Secord’s tour of Europe

UNDERSTANDING European Jewish history is key to understanding the Australian Jewish community, according to Deputy Leader of the Opposition in the Legislative Council Walt Secord.

Walt Secord in the Jewish Quarter of Toledo.
Walt Secord in the Jewish Quarter of Toledo.

UNDERSTANDING European Jewish history is key to understanding the Australian Jewish community, according to Deputy Leader of the Opposition in the Legislative Council Walt Secord.

Secord, who is the deputy chair of the NSW Parliamentary Friends of Israel and a former AJN journalist, recently returned from a personal study tour of Jewish and Muslim sites of interest in Spain and Germany.

His travels in Spain took him to Toledo’s Jewish Quarter, where he visited the Sephardi Jewish Museum and one of Europe’s earliest synagogues, Santa Maria La Blanca. In Cordoba he toured several sites including the Cordoba Synagogue and monuments to philosopher Moses Maimonides (Rambam), while in Granada he visited the Jewish Quarter.

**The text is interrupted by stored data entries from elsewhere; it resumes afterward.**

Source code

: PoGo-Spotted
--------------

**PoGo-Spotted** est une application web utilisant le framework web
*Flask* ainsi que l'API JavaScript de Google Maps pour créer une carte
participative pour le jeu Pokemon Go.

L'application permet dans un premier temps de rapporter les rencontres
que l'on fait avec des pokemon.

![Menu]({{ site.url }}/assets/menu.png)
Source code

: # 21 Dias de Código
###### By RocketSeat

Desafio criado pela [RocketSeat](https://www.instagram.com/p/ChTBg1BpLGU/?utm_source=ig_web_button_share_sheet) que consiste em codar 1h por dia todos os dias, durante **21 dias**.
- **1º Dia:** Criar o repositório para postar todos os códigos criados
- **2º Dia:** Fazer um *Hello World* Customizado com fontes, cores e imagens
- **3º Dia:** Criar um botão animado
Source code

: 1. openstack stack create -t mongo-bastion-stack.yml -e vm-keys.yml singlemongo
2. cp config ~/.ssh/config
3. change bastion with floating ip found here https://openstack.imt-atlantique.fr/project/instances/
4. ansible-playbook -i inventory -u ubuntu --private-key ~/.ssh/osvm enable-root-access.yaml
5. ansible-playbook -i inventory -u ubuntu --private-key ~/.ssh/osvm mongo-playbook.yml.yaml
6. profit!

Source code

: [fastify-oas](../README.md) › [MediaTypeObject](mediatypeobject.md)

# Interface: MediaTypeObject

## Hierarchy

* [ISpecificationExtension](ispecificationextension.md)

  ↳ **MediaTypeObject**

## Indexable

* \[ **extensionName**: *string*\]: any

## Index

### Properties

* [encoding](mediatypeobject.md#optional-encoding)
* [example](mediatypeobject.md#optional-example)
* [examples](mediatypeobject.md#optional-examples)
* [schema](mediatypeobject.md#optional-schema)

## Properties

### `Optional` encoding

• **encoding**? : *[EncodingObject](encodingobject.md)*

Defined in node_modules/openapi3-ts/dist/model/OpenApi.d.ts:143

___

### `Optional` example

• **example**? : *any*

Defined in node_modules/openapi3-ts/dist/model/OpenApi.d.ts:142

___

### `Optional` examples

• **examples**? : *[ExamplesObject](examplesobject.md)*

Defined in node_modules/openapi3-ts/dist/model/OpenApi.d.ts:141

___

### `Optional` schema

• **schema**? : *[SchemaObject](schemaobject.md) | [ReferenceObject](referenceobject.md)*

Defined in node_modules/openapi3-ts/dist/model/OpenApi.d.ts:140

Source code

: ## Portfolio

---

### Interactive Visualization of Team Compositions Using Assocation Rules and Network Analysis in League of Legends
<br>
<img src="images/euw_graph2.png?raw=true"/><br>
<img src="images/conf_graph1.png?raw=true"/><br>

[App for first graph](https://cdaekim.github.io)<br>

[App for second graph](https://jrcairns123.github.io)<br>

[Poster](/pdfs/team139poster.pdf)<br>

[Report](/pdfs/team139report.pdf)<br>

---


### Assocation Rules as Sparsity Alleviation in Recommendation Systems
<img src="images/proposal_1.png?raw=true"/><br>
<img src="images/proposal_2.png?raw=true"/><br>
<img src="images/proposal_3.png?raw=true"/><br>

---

“It was overwhelming to see the extent of Jewish heritage in Spain during the Moors and Christian era,” he said.

“I was aware of Jewish life there during the 1400s due to readings, but I was astounded by the vibrant community destroyed by the Inquisition.”

In Germany, Secord visited the Neue (New) Synagogue, Berlin transportation points to the concentration camps, the Jewish Museum Berlin and its Holocaust memorial – the Garden of Exile and the national Holocaust memorial.

“Understanding and exploring Jewish European history is key to understanding the Australian Jewish community; that is why I will continue to seek out Jewish history and experiences in my career,” he said.

“That is why I was humbled to have visited Israel and Yad Vashem twice and been to Auschwitz-Birkenau.”

While in Berlin, Secord also visited the city’s largest refugee processing centre, one of 79 in the capital. Berlin alone will absorb 40,000 Syrian refugees by December.

He said he was impressed by “the pragmatic acceptance” of most Germans and their readiness to assist in the refugee crisis, comparing the current openness and acceptance to the nation’s darkest days.

In an op-ed that originally appeared in The Australian, he said: “The memory of the Holocaust remains, rightly, etched not only in the minds of everyday Germans but in the very fabric of their cities.

“As I walked among the stone columns of the Berlin Holocaust Memorial, the Berlin Jewish Museum’s Holocaust memorial chamber, and through Israeli artist Menashe Kadishman’s disturbing installation Fallen Leaves, it did not escape me that Germany is disproportionately shouldering the response to the refugee intake.

“It is apparent that there is a collective German fear – particularly by conservative [Chancellor Angela] Merkel – that as a nation, it cannot be callous. Not in light of the Holocaust.”